_Problem details_. The full set of records must be set down verbatim.

_The data_.
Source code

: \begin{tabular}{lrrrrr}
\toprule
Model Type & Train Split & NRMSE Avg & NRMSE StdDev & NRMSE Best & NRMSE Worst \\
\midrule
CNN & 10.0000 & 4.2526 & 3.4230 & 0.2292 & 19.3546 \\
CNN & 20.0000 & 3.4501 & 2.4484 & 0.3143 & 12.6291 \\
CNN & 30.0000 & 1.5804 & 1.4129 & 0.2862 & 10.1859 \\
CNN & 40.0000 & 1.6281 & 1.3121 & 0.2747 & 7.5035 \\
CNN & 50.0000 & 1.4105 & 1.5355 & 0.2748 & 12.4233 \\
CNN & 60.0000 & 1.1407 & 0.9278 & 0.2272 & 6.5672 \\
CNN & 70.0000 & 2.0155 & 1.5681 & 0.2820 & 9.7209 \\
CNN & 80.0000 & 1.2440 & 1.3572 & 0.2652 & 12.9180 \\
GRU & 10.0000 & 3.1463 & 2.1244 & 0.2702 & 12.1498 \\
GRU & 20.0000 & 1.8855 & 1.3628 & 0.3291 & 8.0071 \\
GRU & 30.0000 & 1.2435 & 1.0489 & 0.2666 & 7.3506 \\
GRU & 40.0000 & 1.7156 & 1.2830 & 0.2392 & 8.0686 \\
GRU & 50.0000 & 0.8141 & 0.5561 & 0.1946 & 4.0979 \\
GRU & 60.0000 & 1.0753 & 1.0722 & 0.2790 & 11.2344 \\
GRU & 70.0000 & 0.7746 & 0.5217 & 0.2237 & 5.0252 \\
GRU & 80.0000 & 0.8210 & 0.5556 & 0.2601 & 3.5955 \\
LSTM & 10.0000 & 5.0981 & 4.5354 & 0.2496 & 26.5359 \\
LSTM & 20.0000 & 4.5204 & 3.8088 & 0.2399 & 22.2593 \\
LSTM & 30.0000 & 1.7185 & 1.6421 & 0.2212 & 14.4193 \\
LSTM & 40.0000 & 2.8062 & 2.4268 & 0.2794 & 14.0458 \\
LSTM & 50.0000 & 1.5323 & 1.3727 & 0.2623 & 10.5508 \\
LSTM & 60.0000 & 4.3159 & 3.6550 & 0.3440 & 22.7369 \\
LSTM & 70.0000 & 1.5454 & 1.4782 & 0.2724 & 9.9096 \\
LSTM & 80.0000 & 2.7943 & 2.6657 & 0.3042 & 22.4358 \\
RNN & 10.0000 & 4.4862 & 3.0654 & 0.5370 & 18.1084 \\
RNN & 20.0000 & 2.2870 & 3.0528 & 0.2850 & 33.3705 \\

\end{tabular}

_Answer for the task_.
Source code

: \begin{tabular}{lrrrrr}
\toprule
Model Type & Train Split & NRMSE Avg & NRMSE StdDev & NRMSE Best & NRMSE Worst \\
\midrule
CNN & 10.0000 & 4.2526 & 3.4230 & 0.2292 & 19.3546 \\
CNN & 20.0000 & 3.4501 & 2.4484 & 0.3143 & 12.6291 \\
CNN & 30.0000 & 1.5804 & 1.4129 & 0.2862 & 10.1859 \\
CNN & 40.0000 & 1.6281 & 1.3121 & 0.2747 & 7.5035 \\
CNN & 50.0000 & 1.4105 & 1.5355 & 0.2748 & 12.4233 \\
CNN & 60.0000 & 1.1407 & 0.9278 & 0.2272 & 6.5672 \\
CNN & 70.0000 & 2.0155 & 1.5681 & 0.2820 & 9.7209 \\
CNN & 80.0000 & 1.2440 & 1.3572 & 0.2652 & 12.9180 \\
GRU & 10.0000 & 3.1463 & 2.1244 & 0.2702 & 12.1498 \\
GRU & 20.0000 & 1.8855 & 1.3628 & 0.3291 & 8.0071 \\
GRU & 30.0000 & 1.2435 & 1.0489 & 0.2666 & 7.3506 \\
GRU & 40.0000 & 1.7156 & 1.2830 & 0.2392 & 8.0686 \\
GRU & 50.0000 & 0.8141 & 0.5561 & 0.1946 & 4.0979 \\
GRU & 60.0000 & 1.0753 & 1.0722 & 0.2790 & 11.2344 \\
GRU & 70.0000 & 0.7746 & 0.5217 & 0.2237 & 5.0252 \\
GRU & 80.0000 & 0.8210 & 0.5556 & 0.2601 & 3.5955 \\
LSTM & 10.0000 & 5.0981 & 4.5354 & 0.2496 & 26.5359 \\
LSTM & 20.0000 & 4.5204 & 3.8088 & 0.2399 & 22.2593 \\
LSTM & 30.0000 & 1.7185 & 1.6421 & 0.2212 & 14.4193 \\
LSTM & 40.0000 & 2.8062 & 2.4268 & 0.2794 & 14.0458 \\
LSTM & 50.0000 & 1.5323 & 1.3727 & 0.2623 & 10.5508 \\
LSTM & 60.0000 & 4.3159 & 3.6550 & 0.3440 & 22.7369 \\
LSTM & 70.0000 & 1.5454 & 1.4782 & 0.2724 & 9.9096 \\
LSTM & 80.0000 & 2.7943 & 2.6657 & 0.3042 & 22.4358 \\
RNN & 10.0000 & 4.4862 & 3.0654 & 0.5370 & 18.1084 \\
RNN & 20.0000 & 2.2870 & 3.0528 & 0.2850 & 33.3705 \\

\end{tabular}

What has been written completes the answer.